The Nightmare Before Christmas: Unitary Patent Reportedly Approved

Battle against European interests takes a "unitary" costume

The Battle of Trafalgar
The Battle of Trafalgar



Summary: Early reports suggest that the back door for software patents in Europe gets past another hurdle

ONE particular Web site says that "[the European p]arliament approves EU unitary patent rules," but we are not sure just how irreversible that is. To quote the news site in question:



In three separate voting sessions, MEPs approved the so-called "EU patent package" (unitary patent, language regime and unified patent court).


Here is a less definite claim. As as reminder, this impacts software patents in Europe, so it is a very important matter which deserves more media attention. Those in charge are snubbing opposition, which only discredits any decision that is made.

We tried to find some clarifications in Twitter, but so far we have found none. A lot of MEPs are completely misguided and easily deceived/bamboozled by the propaganda.

MEP Chris Davies wrote that "MEPs just voted to introduce a common EU patent law, with translations into just 3 languages. Cuts costs hugely.
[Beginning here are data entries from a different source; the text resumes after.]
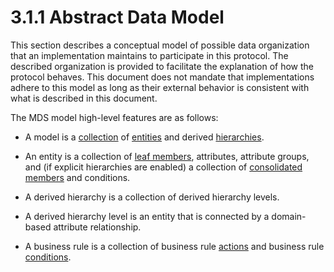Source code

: <html dir="LTR" xmlns:mshelp="http://msdn.microsoft.com/mshelp" xmlns:ddue="http://ddue.schemas.microsoft.com/authoring/2003/5" xmlns:xlink="http://www.w3.org/1999/xlink" xmlns:tool="http://www.microsoft.com/tooltip">
    <head>
        <meta http-equiv="Content-Type" content="text/html; CHARSET=utf-8"></meta>
        <meta name="save" content="history"></meta>
        <title>3.1.1 Abstract Data Model</title>
        <xml>
            <mshelp:toctitle title="3.1.1 Abstract Data Model"></mshelp:toctitle>
            <mshelp:rltitle title="[MS-SSMDSWS-15]: Abstract Data Model"></mshelp:rltitle>
            <mshelp:keyword index="A" term="4550e3ea-0967-406f-b6cf-f32dd887aab5"></mshelp:keyword>
            <mshelp:attr name="DCSext.ContentType" value="open specification"></mshelp:attr>
            <mshelp:attr name="AssetID" value="4550e3ea-0967-406f-b6cf-f32dd887aab5"></mshelp:attr>
            <mshelp:attr name="TopicType" value="kbRef"></mshelp:attr>
            <mshelp:attr name="DCSext.Title" value="[MS-SSMDSWS-15]: Abstract Data Model" />
        </xml>
    </head>
    <body>
        <div id="header">
            <h1 class="heading">3.1.1 Abstract Data Model</h1>
        </div>
        <div id="mainSection">
            <div id="mainBody">
                <div id="allHistory" class="saveHistory"></div>
                <div id="sectionSection0" class="section" name="collapseableSection">
                    

<p>This section describes a conceptual model of possible data
organization that an implementation maintains to participate in this protocol.
The described organization is provided to facilitate the explanation of how the
protocol behaves. This document does not mandate that implementations adhere to
this model as long as their external behavior is consistent with what is
described in this document.</p>

<p>The MDS model high-level features are as follows:</p>

<ul><li><p><span><span> 
</span></span>A model is a <a href="ad350219-f30b-4bac-99e5-6477986f9a7a.md#gt_8f0a5e5b-e1b8-409f-936e-8edf43d9f7db">collection</a>
of <a href="ad350219-f30b-4bac-99e5-6477986f9a7a.md#gt_3b609270-c0f5-4220-8cf0-4c328f73684e">entities</a> and derived <a href="ad350219-f30b-4bac-99e5-6477986f9a7a.md#gt_a07fc05d-cdb0-442c-984a-dd3589b9f682">hierarchies</a>.</p>

</li><li><p><span><span> 
</span></span>An entity is a collection of <a href="ad350219-f30b-4bac-99e5-6477986f9a7a.md#gt_ef790c80-7a97-4083-b642-b23eb6a84858">leaf members</a>, attributes,
attribute groups, and (if explicit hierarchies are enabled) a collection of <a href="ad350219-f30b-4bac-99e5-6477986f9a7a.md#gt_49006165-db07-41cd-8508-35e8dbf909f9">consolidated members</a> and
conditions.</p>

</li><li><p><span><span> 
</span></span>A derived hierarchy is a collection of derived hierarchy levels.</p>

</li><li><p><span><span> 
</span></span>A derived hierarchy level is an entity that is connected by a
domain-based attribute relationship.</p>

</li><li><p><span><span> 
</span></span>A business rule is a collection of business rule <a href="ad350219-f30b-4bac-99e5-6477986f9a7a.md#gt_b178b6c0-7df9-4107-95ca-12c7f0b9900b">actions</a> and business rule <a href="ad350219-f30b-4bac-99e5-6477986f9a7a.md#gt_9a1c3bd3-d971-482a-adfe-6f41e427b95f">conditions</a>.</p>

</li></ul>
                </div>
            </div>
        </div>
    </body>
</html>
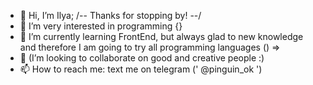 - 👋 Hi, I’m Ilya;
/-- Thanks for stopping by! --/
- 👀 I’m very interested in programming {}
- 🌱 I’m currently learning FrontEnd, but always glad to new knowledge and therefore I am going to try all programming languages () =>
- 💞️ (I’m looking to collaborate on good and creative people :)
- 📫 How to reach me: text me on telegram (' @pinguin_ok ')

<!---
Pinguinok/Pinguinok is a ✨ special ✨ repository because its `README.md` (this file) appears on your GitHub profile.
You can click the Preview link to take a look at your changes.
--->
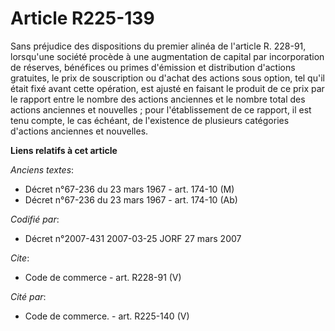 # Article R225-139

Sans préjudice des dispositions du premier alinéa de l'article R. 228-91, lorsqu'une société procède à une augmentation de
capital par incorporation de réserves, bénéfices ou primes d'émission et distribution d'actions gratuites, le prix de
souscription ou d'achat des actions sous option, tel qu'il était fixé avant cette opération, est ajusté en faisant le produit
de ce prix par le rapport entre le nombre des actions anciennes et le nombre total des actions anciennes et nouvelles ; pour
l'établissement de ce rapport, il est tenu compte, le cas échéant, de l'existence de plusieurs catégories d'actions anciennes
et nouvelles.

**Liens relatifs à cet article**

_Anciens textes_:

  - Décret n°67-236 du 23 mars 1967 - art. 174-10 (M)
  - Décret n°67-236 du 23 mars 1967 - art. 174-10 (Ab)

_Codifié par_:

  - Décret n°2007-431 2007-03-25 JORF 27 mars 2007

_Cite_:

  - Code de commerce - art. R228-91 (V)

_Cité par_:

  - Code de commerce. - art. R225-140 (V)

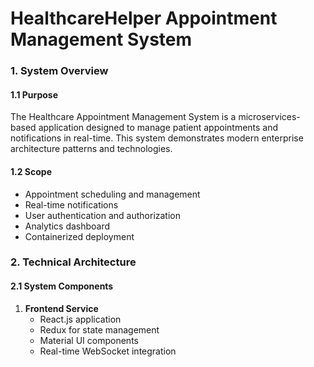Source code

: # HealthcareHelper Appointment Management System

### 1. System Overview
#### 1.1 Purpose
The Healthcare Appointment Management System is a microservices-based application designed to manage patient appointments and notifications in real-time. This system demonstrates modern enterprise architecture patterns and technologies.

#### 1.2 Scope
- Appointment scheduling and management
- Real-time notifications
- User authentication and authorization
- Analytics dashboard
- Containerized deployment

### 2. Technical Architecture

#### 2.1 System Components
1. **Frontend Service**
   - React.js application
   - Redux for state management
   - Material UI components
   - Real-time WebSocket integration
Big boost for innovators.'

The FSFE's Karsten Gerloff writes: "MEP Lichtenberger: Current proposal won't create a European patent"

And also: "Lichtenberger: EPO often goes up to and beyond limits of patentable subject matter on life, software, other matters "
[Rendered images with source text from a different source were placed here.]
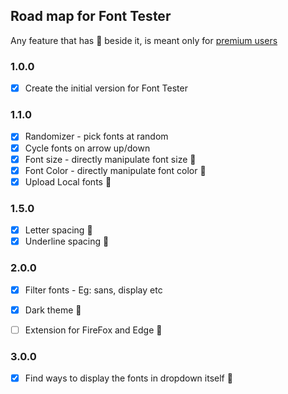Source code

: ## Road map for Font Tester

Any feature that has 👑 beside it, is meant only for [premium users](./readme.md#license--support)

### 1.0.0
- [x] Create the initial version for Font Tester 

### 1.1.0
- [x] Randomizer - pick fonts at random 
- [x] Cycle fonts on arrow up/down
- [x] Font size - directly manipulate font size 👑
- [x] Font Color - directly manipulate font color 👑
- [x] Upload Local fonts 👑

### 1.5.0
- [x] Letter spacing 👑
- [x] Underline spacing 👑

### 2.0.0
- [x] Filter fonts - Eg: sans, display etc 
- [x] Dark theme 👑
- [ ] Extension for FireFox and Edge 👑


### 3.0.0
- [x] Find ways to display the fonts in dropdown itself 👑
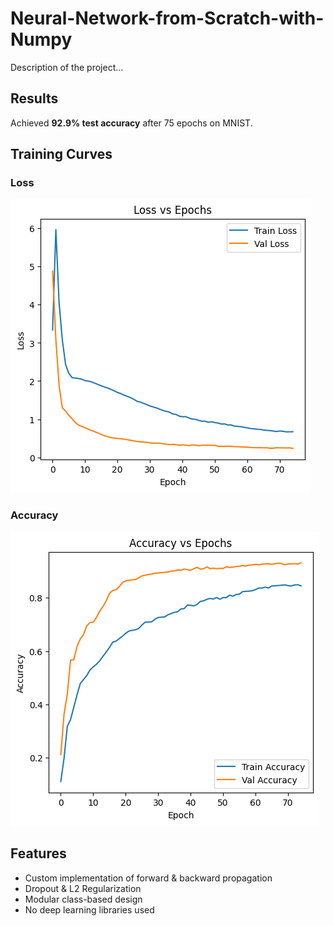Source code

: # Neural-Network-from-Scratch-with-Numpy

Description of the project…

## Results

Achieved **92.9% test accuracy** after 75 epochs on MNIST.

## Training Curves

### Loss

![Loss Curve](Images\Loss_vs_epochs.png)

### Accuracy

![Accuracy Curve](Images\Accuracy_vs_epochs.png)

## Features

- Custom implementation of forward & backward propagation
- Dropout & L2 Regularization
- Modular class-based design
- No deep learning libraries used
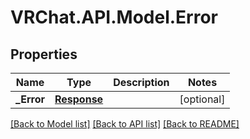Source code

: # VRChat.API.Model.Error

## Properties

Name | Type | Description | Notes
------------ | ------------- | ------------- | -------------
**_Error** | [**Response**](Response.md) |  | [optional] 

[[Back to Model list]](../README.md#documentation-for-models) [[Back to API list]](../README.md#documentation-for-api-endpoints) [[Back to README]](../README.md)

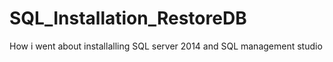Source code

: # SQL_Installation_RestoreDB
How i went about installalling SQL server 2014 and SQL management studio

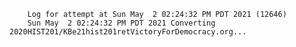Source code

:        Log for attempt at Sun May  2 02:24:32 PM PDT 2021 (12646)
        Sun May  2 02:24:32 PM PDT 2021 Converting 2020HIST201/KBe21hist201retVictoryForDemocracy.org...
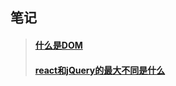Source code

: ## 笔记
> #### [什么是DOM](https://github.com/weiny-queen/witness/issues/1#issue-596568088)
> #### [react和jQuery的最大不同是什么](https://github.com/weiny-queen/witness/issues/2#issue-596582633)
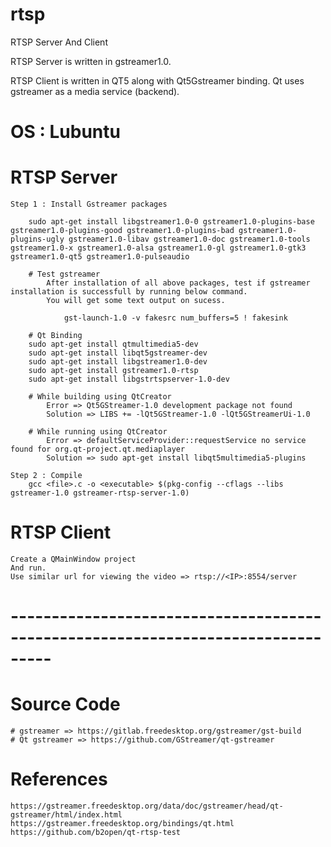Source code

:# rtsp
RTSP Server And Client

RTSP Server is written in gstreamer1.0.

RTSP Client is written in QT5 along with Qt5Gstreamer binding.
Qt uses gstreamer as a media service (backend).

# OS : Lubuntu

# RTSP Server
	Step 1 : Install Gstreamer packages
		
		sudo apt-get install libgstreamer1.0-0 gstreamer1.0-plugins-base gstreamer1.0-plugins-good gstreamer1.0-plugins-bad gstreamer1.0-plugins-ugly gstreamer1.0-libav gstreamer1.0-doc gstreamer1.0-tools gstreamer1.0-x gstreamer1.0-alsa gstreamer1.0-gl gstreamer1.0-gtk3 gstreamer1.0-qt5 gstreamer1.0-pulseaudio
		
		# Test gstreamer
			After installation of all above packages, test if gstreamer installation is successfull by running below command.
			You will get some text output on sucess.
			
				gst-launch-1.0 -v fakesrc num_buffers=5 ! fakesink
		
		# Qt Binding
		sudo apt-get install qtmultimedia5-dev
		sudo apt-get install libqt5gstreamer-dev
		sudo apt-get install libgstreamer1.0-dev
		sudo apt-get install gstreamer1.0-rtsp
		sudo apt-get install libgstrtspserver-1.0-dev
		
		# While building using QtCreator
			Error => Qt5GStreamer-1.0 development package not found
			Solution => LIBS += -lQt5GStreamer-1.0 -lQt5GStreamerUi-1.0
		
		# While running using QtCreator
			Error => defaultServiceProvider::requestService no service found for org.qt-project.qt.mediaplayer
			Solution => sudo apt-get install libqt5multimedia5-plugins

	Step 2 : Compile
		gcc <file>.c -o <executable> $(pkg-config --cflags --libs gstreamer-1.0 gstreamer-rtsp-server-1.0)


# RTSP Client
	Create a QMainWindow project
	And run.
	Use similar url for viewing the video => rtsp://<IP>:8554/server

# ---------------------------------------------------------------------------------
# Source Code
	# gstreamer => https://gitlab.freedesktop.org/gstreamer/gst-build
	# Qt gstreamer => https://github.com/GStreamer/qt-gstreamer
	
# References
	https://gstreamer.freedesktop.org/data/doc/gstreamer/head/qt-gstreamer/html/index.html
	https://gstreamer.freedesktop.org/bindings/qt.html
	https://github.com/b2open/qt-rtsp-test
Glyn Moody commented on one of Gerloff's tweets: "MT @kgerloff MEP Karim: We need more patents on everything to compete w/ China, US #swpat >>show us the evidence, then"
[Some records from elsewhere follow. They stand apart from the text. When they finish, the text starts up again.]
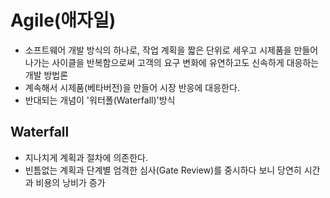 # Agile(애자일)

- 소프트웨어 개발 방식의 하나로, 작업 계획을 짧은 단위로 세우고 시제품을 만들어 나가는 사이클을 반복함으로써 고객의 요구 변화에 유연하고도 신속하게 대응하는 개발 방법론
- 계속해서 시제품(베타버전)을 만들어 시장 반응에 대응한다.
- 반대되는 개념이 '워터폴(Waterfall)'방식

## Waterfall

- 지나치게 계획과 절차에 의존한다.
- 빈틈없는 계획과 단계별 엄격한 심사(Gate Review)를 중시하다 보니 당연히 시간과 비용의 낭비가 증가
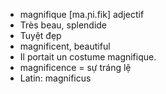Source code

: 
- magnifique	[ma.ɲi.fik]	adjectif
- Très beau, splendide
- Tuyệt đẹp
- magnificent, beautiful
- Il portait un costume magnifique.
- magnificence = sự tráng lệ
- Latin: magnificus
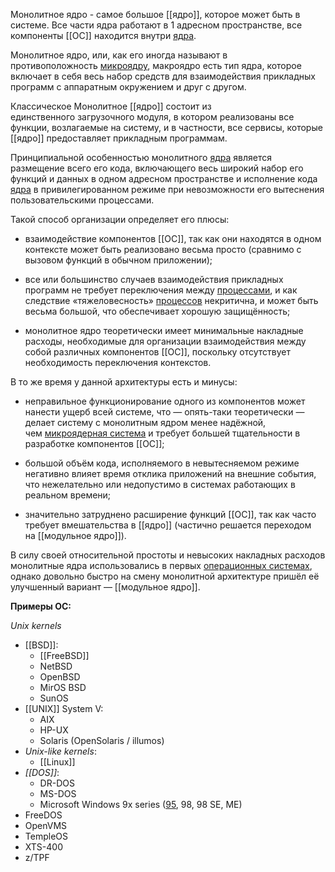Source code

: Монолитное ядро - самое большое [[ядро]], которое может быть в системе. Все части ядра работают в 1 адресном пространстве, все компоненты [[ОС]] находится внутри [ядра](ядро).

Монолитное ядро, или, как его иногда называют в противоположность [микроядру](Микроядро.md), макроядро есть тип ядра, которое включает в себя весь набор средств для взаимодействия прикладных программ с аппаратным окружением и друг с другом.

Классическое Монолитное [[ядро]] состоит из единственного загрузочного модуля, в котором реализованы все функции, возлагаемые на систему, и в частности, все сервисы, которые [[ядро]] предоставляет прикладным программам.

Принципиальной особенностью монолитного [ядра](Ядро) является размещение всего его кода, включающего весь широкий набор его функций и данных в одном адресном пространстве и исполнение кода [ядра](ядро) в привилегированном режиме при невозможности его вытеснения пользовательскими процессами.

Такой способ организации определяет его плюсы:

-   взаимодействие компонентов [[ОС]], так как они находятся в одном контексте может быть реализовано весьма просто (сравнимо с вызовом функций в обычном приложении);
    
-   все или большинство случаев взаимодействия прикладных программ не требует переключения между [процессами](процесс), и как следствие «тяжеловесность» [процессов](процесс) некритична, и может быть весьма большой, что обеспечивает хорошую защищённость;
    
-   монолитное ядро теоретически имеет минимальные накладные расходы, необходимые для организации взаимодействия между собой различных компонентов [[ОС]], поскольку отсутствует необходимость переключения контекстов.

В то же время у данной архитектуры есть и минусы:

-   неправильное функционирование одного из компонентов может нанести ущерб всей системе, что — опять-таки теоретически — делает систему с монолитным ядром менее надёжной, чем [микроядерная система](микроядро) и требует большей тщательности в разработке компонентов [[ОС]];
    
-   большой объём кода, исполняемого в невытесняемом режиме негативно влияет время отклика приложений на внешние события, что нежелательно или недопустимо в системах работающих в реальном времени;
    
-   значительно затруднено расширение функций [[ОС]], так как часто требует вмешательства в [[ядро]] (частично решается переходом на [[модульное ядро]]).
    

В силу своей относительной простоты и невысоких накладных расходов монолитные ядра использовались в первых [операционных системах](ос), однако довольно быстро на смену монолитной архитектуре пришёл её улучшенный вариант — [[модульное ядро]].

**Примеры ОС:**

*Unix kernels*
- [[BSD]]:
	- [[FreeBSD]]
	- NetBSD
	- OpenBSD
	- MirOS BSD
	- SunOS
- [[UNIX]] System V:
	- AIX
	- HP-UX
	- Solaris (OpenSolaris / illumos)
- *Unix-like kernels*:
	- [[Linux]]
- *[[DOS]]*:
	- DR-DOS
	- MS-DOS
	- Microsoft Windows 9x series ([95](Windows%2095), 98, 98 SE, ME)
- FreeDOS
- OpenVMS
- TempleOS
- XTS-400
- z/TPF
One can see how deluded those people are. Monopolies have an adverse effect.

Maël Brunet writes: "Gallo credits nonsense on supposed correlation between innovation and number of patents filed"

The FFII's mailing lists have had a bunch of posts today. One message from Elver says that today's press release on the unitary-patent.eu website (by April) claims: "A possible recourse by a Member State before the ECJ could finally sack the entire text for its illegality: the opinion of the Advocate general alludes to the result of such action is far from being certain."

The question is: "What is meant by this? Does it mean that if a member state asks the ECJ's opinion, the ECJ could sack the whole thing? Or what's going on here?"

"The fundamental problem is that this process is not open to any citizen," says another poster.

Another FFII subscriber says: "Can you point me to the relevant part of the TFEU and how such a request would be made? Does it involve the parliament? And what would be some problem areas that should be looked at? We have some friends at the Ministry of Justice as well as the parliament, so if this is something the parliament can request as part of the ratification process (assuming there is a ratification process), then I think there's a good chance we can get it done here in Estonia."

Benjamin Henrion, the FFII's president, says that "[a]ny Member State can do it. So a vote in a National Parliament would be a start." MEPs tend to override local sovereignty, so no wonder hostile policies can be passed, clearly against the interests of citizens.